● What to produce: Please copy each line below that contains the string "input".

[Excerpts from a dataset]
[Start of Attachment]

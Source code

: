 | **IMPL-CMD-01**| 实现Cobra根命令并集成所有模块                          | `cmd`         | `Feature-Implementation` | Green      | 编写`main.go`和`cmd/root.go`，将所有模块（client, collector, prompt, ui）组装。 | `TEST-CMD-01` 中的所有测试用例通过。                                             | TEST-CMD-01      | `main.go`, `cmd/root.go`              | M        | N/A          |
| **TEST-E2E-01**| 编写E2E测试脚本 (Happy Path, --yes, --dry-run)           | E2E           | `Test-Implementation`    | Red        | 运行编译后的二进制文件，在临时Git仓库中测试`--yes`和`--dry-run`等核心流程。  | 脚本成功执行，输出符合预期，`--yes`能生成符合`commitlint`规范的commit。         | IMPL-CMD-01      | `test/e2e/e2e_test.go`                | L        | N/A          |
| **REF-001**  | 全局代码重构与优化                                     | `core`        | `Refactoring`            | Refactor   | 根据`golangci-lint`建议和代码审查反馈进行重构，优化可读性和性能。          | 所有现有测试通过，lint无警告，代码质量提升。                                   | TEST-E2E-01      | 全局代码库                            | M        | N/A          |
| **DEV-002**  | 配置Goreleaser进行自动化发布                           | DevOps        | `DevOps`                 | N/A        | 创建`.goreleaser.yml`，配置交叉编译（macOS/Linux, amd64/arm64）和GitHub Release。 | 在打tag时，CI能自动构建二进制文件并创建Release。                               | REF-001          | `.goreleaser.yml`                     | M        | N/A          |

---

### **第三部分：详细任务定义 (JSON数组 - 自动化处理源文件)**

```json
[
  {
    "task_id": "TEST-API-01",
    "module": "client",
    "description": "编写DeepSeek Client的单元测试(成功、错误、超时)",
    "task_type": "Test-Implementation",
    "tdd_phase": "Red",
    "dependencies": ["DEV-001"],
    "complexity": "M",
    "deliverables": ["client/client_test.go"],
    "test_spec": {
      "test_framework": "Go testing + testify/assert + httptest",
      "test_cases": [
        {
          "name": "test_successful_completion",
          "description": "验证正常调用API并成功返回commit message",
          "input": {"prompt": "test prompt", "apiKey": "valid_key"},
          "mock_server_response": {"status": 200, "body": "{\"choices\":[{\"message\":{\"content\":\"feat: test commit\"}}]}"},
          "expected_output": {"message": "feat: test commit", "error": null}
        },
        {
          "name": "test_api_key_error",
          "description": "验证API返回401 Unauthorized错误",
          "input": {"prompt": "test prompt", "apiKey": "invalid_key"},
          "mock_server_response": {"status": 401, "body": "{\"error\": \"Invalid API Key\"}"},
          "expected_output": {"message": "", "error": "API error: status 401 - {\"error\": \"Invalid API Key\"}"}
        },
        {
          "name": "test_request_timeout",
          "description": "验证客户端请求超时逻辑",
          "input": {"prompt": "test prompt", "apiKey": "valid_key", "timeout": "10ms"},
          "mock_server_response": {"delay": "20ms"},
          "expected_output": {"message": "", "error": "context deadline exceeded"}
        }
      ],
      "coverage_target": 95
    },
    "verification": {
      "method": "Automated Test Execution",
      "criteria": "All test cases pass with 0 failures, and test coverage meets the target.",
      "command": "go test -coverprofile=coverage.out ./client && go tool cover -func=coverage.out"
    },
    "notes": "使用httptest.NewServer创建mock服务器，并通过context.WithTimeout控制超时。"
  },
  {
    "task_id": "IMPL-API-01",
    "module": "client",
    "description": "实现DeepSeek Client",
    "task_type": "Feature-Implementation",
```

[End of Attachment]

● Expected answer:
          "input": {"prompt": "test prompt", "apiKey": "valid_key"},
          "input": {"prompt": "test prompt", "apiKey": "invalid_key"},
          "input": {"prompt": "test prompt", "apiKey": "valid_key", "timeout": "10ms"},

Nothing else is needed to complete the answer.